● Instructions to follow: This task calls for copying every line of the records that includes the word "birthday".

◇ ◇ ◇ ◇ ◇

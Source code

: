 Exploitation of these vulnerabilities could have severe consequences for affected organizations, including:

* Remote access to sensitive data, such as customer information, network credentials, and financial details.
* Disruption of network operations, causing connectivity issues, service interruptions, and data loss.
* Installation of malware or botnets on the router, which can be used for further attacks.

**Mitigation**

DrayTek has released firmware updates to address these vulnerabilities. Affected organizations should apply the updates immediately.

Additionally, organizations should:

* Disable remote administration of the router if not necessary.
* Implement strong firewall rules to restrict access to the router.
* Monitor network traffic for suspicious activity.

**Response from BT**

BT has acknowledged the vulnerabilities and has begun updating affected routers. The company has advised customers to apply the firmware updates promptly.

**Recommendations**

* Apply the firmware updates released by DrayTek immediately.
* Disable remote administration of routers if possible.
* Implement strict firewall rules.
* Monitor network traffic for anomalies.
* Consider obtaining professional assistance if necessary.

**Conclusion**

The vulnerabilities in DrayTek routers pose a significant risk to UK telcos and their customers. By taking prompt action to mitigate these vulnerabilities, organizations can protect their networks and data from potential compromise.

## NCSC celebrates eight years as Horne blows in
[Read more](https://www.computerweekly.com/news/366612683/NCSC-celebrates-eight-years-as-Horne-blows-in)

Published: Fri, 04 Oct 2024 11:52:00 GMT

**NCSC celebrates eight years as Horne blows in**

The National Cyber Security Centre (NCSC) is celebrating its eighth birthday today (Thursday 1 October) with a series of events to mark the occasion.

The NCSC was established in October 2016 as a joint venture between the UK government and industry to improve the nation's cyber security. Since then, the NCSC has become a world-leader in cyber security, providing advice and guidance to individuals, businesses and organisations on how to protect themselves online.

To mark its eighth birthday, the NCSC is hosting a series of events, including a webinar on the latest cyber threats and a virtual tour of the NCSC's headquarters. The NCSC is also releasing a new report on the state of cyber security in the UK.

◇ ◇ ◇ ◇ ◇

● Task response:
The National Cyber Security Centre (NCSC) is celebrating its eighth birthday today (Thursday 1 October) with a series of events to mark the occasion.
To mark its eighth birthday, the NCSC is hosting a series of events, including a webinar on the latest cyber threats and a virtual tour of the NCSC's headquarters. The NCSC is also releasing a new report on the state of cyber security in the UK.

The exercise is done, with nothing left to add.